What is food?

Or, more precise, when is something food? Human food. You can tell me that lettuce is food but is it really? If the lettuce is not eaten it will become waste, right?

Isn’t lettuce simply a plant? If it’s produced by a farmer it is intended to be food. Potential food but no actual food yet. What if the lettuce plant was a weed growing in the street. I guess you wouldn’t consider it food. Do you consider your cat or dog to be food? They are edible just as chickens and pigs are. and how about all these plants and animals you don’t even know are edible?

Why am I asking these questions?

Does it really matter if you consider something as food and other things not and that that’s all very subjective?

Not really. But there is something about this that fascinates me. If you wonder what food really is you can see that food only really becomes food the moment it is eaten.

Because of this simple fact it means that if you work with food you never only work with the food itself but that what you do is always in relationship to the eater.

The relationship between you and the eater through food is central to what you do.
Even if it seems to you, you are only dealing with food.

You are connecting with the eater THROUGH food.
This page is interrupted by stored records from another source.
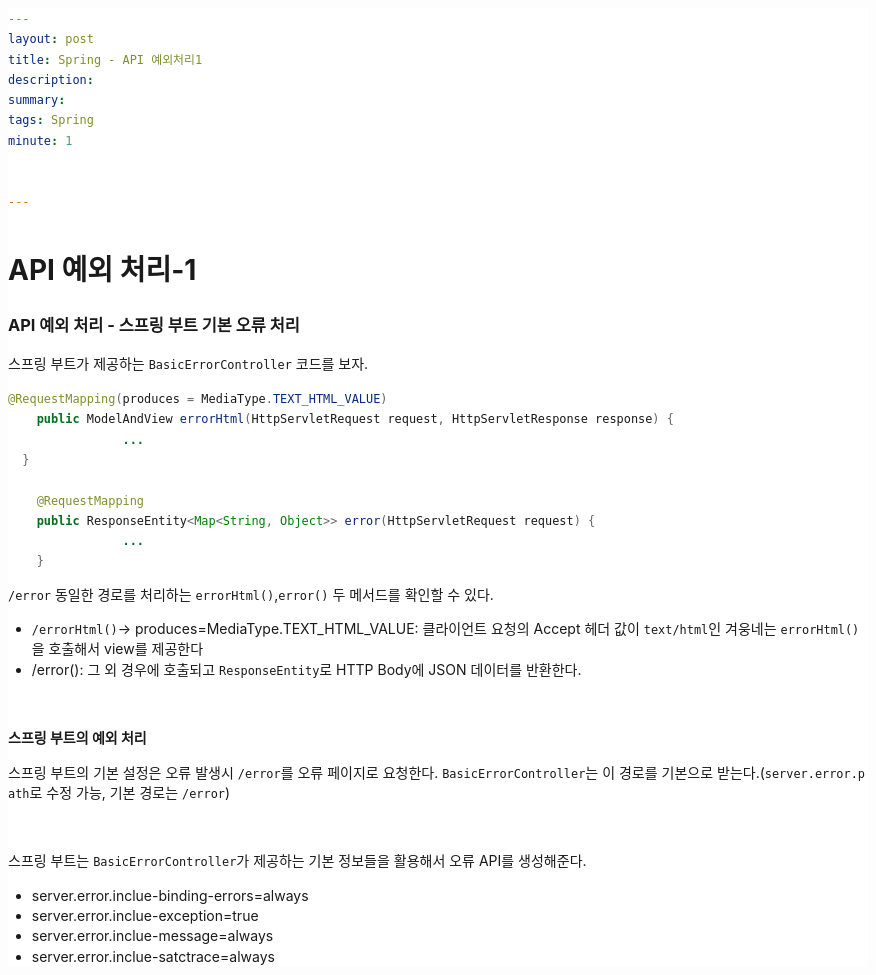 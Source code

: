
 ```yaml
---
layout: post
title: Spring - API 예외처리1
description: 
summary: 
tags: Spring
minute: 1


---
```




# API 예외 처리-1



### API 예외 처리 - 스프링 부트 기본 오류 처리



스프링 부트가 제공하는 `BasicErrorController` 코드를 보자.

```java
@RequestMapping(produces = MediaType.TEXT_HTML_VALUE)
	public ModelAndView errorHtml(HttpServletRequest request, HttpServletResponse response) {
				...
  }

	@RequestMapping
	public ResponseEntity<Map<String, Object>> error(HttpServletRequest request) {
				...
 	}
```



`/error` 동일한 경로를 처리하는 `errorHtml()`,`error()` 두 메서드를 확인할 수 있다.

- `/errorHtml()`-> produces=MediaType.TEXT_HTML_VALUE: 클라이언트 요청의 Accept 헤더 값이 `text/html`인 겨웅네는 `errorHtml()`을 호출해서 view를 제공한다
- /error(): 그 외 경우에 호출되고 `ResponseEntity`로 HTTP Body에 JSON 데이터를 반환한다.

<br/>

**스프링 부트의 예외 처리**

스프링 부트의 기본 설정은 오류 발생시 `/error`를 오류 페이지로 요청한다.
`BasicErrorController`는 이 경로를 기본으로 받는다.(`server.error.path`로 수정 가능, 기본 경로는 `/error`)

<br/>

스프링 부트는 `BasicErrorController`가 제공하는 기본 정보들을 활용해서 오류 API를 생성해준다.

- server.error.inclue-binding-errors=always
- server.error.inclue-exception=true
- server.error.inclue-message=always
- server.error.inclue-satctrace=always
Because, if the food doesn’t get eaten, it’s not food.
It is waste, right?
It might become food for bacteria or rats.


So, even if you only want to focus on the food itself, it might surprise you how much more valuable you can make what you do by understanding your relationship with the eater.

The eater is not just a vessel with a few tastebuds.

The eater is a full spectrum human being with emotions, fantasies, expectations and a whole body full of senses. The eater, as all human beings, understands the world through stories. Through context and imagination.

When working with food you ALWAYS work with who will be eating.

Marije Vogelzang

What if you use food as a way to connect to the eater?

I am not saying that you necessarily need to adjust your food to what you think the eater wants.

I am proposing to understand what it is you do when you create with food. To see that when you use imagination and a different approach to food you find different ways to connect with the eater.

And, YES! Of course taste is important!

And, NO! you don’t have to make a theatre out of it.

Connection can be pure and simple. Like looking at someone at the busstop. Smiling.

No, not in a creepy kind of way 🙂

The skills of creating food are like the skills of a ship-builder.

She builds ships because this is her love in life but she also knows that people buy ships to sail. People buy a ship because they want to travel to another place. But they also buy a ship because they aspire to be on water. Because they like the feeling of the strong pulls of the wind. Because they feel freedom when on board and because the ship gives them pleasure. The ship feeds their imagination perhaps even more as it takes them from A to B. The ship builder is the bridge between the sailor and all these interpretations about sailing. She is not just a maker of a vessel.

This is what you do with food. Sure you feed and nourish a body. Yes, you create flavours and taste experiences. But you are also the bridge between the eater and the expereince.

You might say: What if I really am only nourishing a body? What if I work with poverty?

Then the same thing holds true. The eater is always more than only a body and so you always have the ability to bring in more magic.

What if you see your job in a new light and, instead of focusing on food you start focusing on the eater through food. Would that inspire you to change something in the things you do?

I shot the images for this post at a trip to Lebanon in 2008.